KANSAS CITY, Mo. — It was wily old Jim Plunkett, almost 39 and a tattered veteran of 16 National Football League campaigns, who came on Sunday to do another of his magic tricks on the Chiefs after Marc Wilson hurt his thumb.
Plunkett took over in the middle of a third-period drive started by Wilson and rallied the Raiders to a 24-17 win over the Chiefs with an 18-yard scoring pass to Jessie Hester.
It was enough to make history student Lester Hayes, another old-timer who has been roaming defensive backfields for 10 years, wax eloquent.
"There are great passers in the NFL, and then you have individuals like Gen. Patton," Hayes said of his teammate. "Jim Plunkett is a stupendous leader. He's like Gen. Patton. He's not a nifty guy and he's not a mobile guy, but God has blessed him with the same type of intestinal fortitude Gen. Patton had."
So much for the history lesson.
There was also a lesson in intimidation played out before a sellout crowd of 74,430 at Arrowhead Stadium.
Was it Raider intensity or dirty tricks? Or, as safety Vann McElroy believes, was it something the Raiders needed to serve as a stimulant after trailing 17-0?
Whatever, the complexion of the game seemed to turn after a pair of free-for-all fights on back-to-back plays late in the second quarter.
At the time the Chiefs led, 17-7, and could have led by more. After that, the Chiefs did absolutely nothing and the Raiders came from behind to win for the second straight week and improve their record to 2-3.
McElroy, the only man on either team to get booted out of the game for his part in the brawl, seemed almost pleased with himself.
"If that's what it takes to wake us up, so be it," said the two-time pro bowl safety. "We seem to win games when something like this happens. I don't know if it gets us going, or if it gets under the other guys' skin. Whatever, I think it got us going today."
Al Davis, the Raiders' mastermind, didn't completely agree with McElroy.
"I think we'd picked up before that," he said in the locker room after the game. "We had started to attack. We were flustered at the start. We have so many young guys in there, it took us a while to get settled down.

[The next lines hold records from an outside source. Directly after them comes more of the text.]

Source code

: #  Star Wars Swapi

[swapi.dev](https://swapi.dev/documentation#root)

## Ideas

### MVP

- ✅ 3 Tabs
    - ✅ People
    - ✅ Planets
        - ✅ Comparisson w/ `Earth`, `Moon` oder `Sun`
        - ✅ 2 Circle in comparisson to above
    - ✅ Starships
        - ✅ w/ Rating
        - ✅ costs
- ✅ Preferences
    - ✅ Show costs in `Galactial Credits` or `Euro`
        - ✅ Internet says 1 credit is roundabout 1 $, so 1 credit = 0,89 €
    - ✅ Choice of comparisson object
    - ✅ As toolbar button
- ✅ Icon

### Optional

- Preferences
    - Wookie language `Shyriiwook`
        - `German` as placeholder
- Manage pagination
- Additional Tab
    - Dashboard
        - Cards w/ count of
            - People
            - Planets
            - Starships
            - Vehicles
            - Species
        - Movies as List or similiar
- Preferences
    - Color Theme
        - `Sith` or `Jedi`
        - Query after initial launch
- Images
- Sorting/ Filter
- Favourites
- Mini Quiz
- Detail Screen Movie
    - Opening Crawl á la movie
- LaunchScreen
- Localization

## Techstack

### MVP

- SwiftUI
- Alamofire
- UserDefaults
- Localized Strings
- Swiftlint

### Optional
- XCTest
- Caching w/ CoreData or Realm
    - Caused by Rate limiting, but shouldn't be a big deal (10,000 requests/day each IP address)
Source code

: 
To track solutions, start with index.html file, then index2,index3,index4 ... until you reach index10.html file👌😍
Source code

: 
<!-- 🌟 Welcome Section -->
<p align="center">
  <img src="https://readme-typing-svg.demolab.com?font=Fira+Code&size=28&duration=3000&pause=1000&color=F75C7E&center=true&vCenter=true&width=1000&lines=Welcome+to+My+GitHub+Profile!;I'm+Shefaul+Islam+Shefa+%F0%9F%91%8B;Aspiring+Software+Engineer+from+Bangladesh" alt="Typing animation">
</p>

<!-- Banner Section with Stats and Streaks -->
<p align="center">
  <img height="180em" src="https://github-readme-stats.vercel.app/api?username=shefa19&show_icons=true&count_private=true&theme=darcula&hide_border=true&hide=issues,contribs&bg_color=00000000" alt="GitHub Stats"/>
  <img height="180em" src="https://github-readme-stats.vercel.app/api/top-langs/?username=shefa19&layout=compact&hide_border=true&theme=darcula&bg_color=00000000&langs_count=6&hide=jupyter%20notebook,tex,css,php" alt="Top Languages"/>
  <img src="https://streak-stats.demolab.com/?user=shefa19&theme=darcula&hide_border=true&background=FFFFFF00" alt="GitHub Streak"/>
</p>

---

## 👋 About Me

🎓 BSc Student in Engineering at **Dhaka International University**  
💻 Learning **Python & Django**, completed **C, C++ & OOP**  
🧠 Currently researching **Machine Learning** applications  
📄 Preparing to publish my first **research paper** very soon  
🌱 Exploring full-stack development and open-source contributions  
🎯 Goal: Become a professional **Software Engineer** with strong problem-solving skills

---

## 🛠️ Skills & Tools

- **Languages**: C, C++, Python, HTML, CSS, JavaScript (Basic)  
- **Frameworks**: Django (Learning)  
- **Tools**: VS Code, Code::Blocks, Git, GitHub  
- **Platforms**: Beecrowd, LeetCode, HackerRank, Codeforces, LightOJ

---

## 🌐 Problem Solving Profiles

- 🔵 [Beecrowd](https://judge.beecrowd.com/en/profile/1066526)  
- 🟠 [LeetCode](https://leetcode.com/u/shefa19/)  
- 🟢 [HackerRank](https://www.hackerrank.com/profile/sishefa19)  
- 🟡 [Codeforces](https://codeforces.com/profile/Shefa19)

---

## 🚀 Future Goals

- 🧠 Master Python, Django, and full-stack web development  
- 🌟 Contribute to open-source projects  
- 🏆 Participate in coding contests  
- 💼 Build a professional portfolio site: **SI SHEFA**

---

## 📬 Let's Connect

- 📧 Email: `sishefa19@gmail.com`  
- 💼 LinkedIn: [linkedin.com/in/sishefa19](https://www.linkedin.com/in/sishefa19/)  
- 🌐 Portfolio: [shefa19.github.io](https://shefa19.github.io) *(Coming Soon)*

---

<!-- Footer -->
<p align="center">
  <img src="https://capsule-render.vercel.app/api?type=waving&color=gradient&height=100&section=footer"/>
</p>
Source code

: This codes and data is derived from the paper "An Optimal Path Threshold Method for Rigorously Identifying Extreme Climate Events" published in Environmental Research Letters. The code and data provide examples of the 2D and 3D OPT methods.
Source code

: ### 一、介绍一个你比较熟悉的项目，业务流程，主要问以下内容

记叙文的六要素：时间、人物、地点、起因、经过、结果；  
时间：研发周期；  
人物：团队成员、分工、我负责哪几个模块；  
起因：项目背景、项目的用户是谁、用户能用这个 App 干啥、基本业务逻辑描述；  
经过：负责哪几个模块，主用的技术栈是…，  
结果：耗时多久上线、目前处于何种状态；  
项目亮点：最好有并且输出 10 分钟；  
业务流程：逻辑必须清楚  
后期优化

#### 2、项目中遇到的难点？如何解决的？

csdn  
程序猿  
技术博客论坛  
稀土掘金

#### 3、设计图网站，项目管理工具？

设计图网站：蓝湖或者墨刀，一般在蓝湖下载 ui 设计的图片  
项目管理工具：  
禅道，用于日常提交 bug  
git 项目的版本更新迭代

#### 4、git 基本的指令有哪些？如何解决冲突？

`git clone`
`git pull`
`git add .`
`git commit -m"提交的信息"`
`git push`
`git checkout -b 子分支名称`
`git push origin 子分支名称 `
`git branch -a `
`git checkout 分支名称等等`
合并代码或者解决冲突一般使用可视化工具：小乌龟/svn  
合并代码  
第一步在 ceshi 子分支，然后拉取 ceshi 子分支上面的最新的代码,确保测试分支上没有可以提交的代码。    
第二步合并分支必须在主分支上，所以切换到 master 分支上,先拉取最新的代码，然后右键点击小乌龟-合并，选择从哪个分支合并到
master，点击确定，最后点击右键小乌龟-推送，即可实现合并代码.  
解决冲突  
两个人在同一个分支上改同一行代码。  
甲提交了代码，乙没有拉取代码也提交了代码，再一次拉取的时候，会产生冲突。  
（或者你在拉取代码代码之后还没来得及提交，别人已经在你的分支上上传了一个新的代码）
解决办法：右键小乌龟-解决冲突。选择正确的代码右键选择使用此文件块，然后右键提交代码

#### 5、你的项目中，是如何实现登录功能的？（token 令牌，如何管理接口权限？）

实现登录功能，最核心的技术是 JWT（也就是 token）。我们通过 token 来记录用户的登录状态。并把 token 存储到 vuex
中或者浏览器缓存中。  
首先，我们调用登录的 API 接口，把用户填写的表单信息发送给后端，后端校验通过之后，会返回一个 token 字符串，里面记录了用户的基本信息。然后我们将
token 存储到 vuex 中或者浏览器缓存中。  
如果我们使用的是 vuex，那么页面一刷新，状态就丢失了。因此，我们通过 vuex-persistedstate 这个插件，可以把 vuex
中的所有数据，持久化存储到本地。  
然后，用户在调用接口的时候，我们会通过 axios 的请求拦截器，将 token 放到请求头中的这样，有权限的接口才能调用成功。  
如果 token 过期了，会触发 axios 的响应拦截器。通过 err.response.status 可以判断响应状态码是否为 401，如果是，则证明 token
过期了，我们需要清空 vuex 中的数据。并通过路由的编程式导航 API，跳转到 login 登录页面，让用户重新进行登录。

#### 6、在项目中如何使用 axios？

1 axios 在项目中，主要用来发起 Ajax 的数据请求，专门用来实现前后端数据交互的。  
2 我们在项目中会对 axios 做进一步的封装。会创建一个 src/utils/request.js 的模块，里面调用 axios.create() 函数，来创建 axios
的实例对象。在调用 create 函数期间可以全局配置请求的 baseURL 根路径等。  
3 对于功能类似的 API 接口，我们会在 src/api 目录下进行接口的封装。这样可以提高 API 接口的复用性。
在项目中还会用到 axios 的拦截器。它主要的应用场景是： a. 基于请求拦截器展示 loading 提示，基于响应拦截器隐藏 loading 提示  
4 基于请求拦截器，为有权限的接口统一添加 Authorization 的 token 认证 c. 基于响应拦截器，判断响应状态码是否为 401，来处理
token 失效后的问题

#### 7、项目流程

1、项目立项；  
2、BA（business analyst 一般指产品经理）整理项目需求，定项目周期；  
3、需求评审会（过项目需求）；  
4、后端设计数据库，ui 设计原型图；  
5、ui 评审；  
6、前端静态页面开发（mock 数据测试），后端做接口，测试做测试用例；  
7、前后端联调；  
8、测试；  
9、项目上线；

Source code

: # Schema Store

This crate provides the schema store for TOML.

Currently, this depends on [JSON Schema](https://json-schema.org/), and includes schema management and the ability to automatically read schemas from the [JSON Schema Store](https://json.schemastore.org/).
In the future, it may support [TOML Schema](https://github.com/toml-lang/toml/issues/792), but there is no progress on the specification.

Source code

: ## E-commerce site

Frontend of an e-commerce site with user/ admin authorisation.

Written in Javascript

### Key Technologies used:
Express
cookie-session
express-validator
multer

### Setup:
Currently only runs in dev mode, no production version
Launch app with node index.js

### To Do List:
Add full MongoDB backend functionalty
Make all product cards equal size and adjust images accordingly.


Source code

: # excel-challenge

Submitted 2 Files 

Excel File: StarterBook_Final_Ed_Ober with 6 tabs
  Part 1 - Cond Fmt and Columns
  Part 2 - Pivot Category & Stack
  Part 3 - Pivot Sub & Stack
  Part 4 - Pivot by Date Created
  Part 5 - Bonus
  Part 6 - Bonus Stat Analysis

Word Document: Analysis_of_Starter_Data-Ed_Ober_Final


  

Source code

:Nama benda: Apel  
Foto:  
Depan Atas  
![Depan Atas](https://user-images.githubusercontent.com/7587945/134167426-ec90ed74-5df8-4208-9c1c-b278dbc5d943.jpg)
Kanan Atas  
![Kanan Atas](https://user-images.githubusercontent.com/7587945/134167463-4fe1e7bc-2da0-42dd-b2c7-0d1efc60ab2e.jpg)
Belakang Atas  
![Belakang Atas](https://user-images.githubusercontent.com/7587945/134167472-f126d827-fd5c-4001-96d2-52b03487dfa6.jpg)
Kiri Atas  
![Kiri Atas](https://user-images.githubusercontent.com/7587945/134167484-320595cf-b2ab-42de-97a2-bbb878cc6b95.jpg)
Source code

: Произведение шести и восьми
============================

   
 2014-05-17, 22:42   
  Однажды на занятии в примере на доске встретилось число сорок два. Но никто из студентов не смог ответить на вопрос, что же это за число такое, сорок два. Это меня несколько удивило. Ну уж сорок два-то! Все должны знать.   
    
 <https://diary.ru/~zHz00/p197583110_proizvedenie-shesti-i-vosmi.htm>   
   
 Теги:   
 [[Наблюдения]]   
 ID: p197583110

"I don't give any credit to the fight, but if Vann says so, it's OK by me if he thinks it."
After the Raiders scored their first touchdown on a controversial sideline catch by Dokie Williams at 10:40 of the second period, the Chiefs took the kickoff on their own 15 and were driving steadily into Raider territory when the intensity erupted into fisticuffs.
First, the Raiders' Howie Long was called for unsportsmanlike conduct and a 15-yard penalty.
"I really don't know what happened," Long said. "I just turned around and there were people on the ground and I saw Sean Jones with his helmet off and someone hitting him. That's when I stepped in.
"I told the guy I hit afterwards that I thought what he did was wrong and I was just helping my teammate.
"Did it help us emotionally? I don't know. I don't really remember much (about it)."
On the next play, a nine-yard burst off tackle to the Raider 29 by the Chiefs' Jeff Smith, so many fights broke out that it was impossible to pinpoint the start.
The most glaring fight, however, involved McElroy and the Chiefs' offensive tackle, Irv Eatman.
"I saw Todd (quarterback Blackledge) getting hit after the play, so I started over to help him out when someone, I think it was 44 or 45, jumped on me," Eatman said. "From then on I was just trying to protect myself."
McElroy saw it differently.
"Look at me, I'm no hero," he said. "I'm 6 feet and don't weigh 200 and I'm picking on a guy 6-7 who weighs 300, but I saw him hitting Jeff Barnes. And when something is happening to one of our guys, we jump in and help out. That's the way this team is made."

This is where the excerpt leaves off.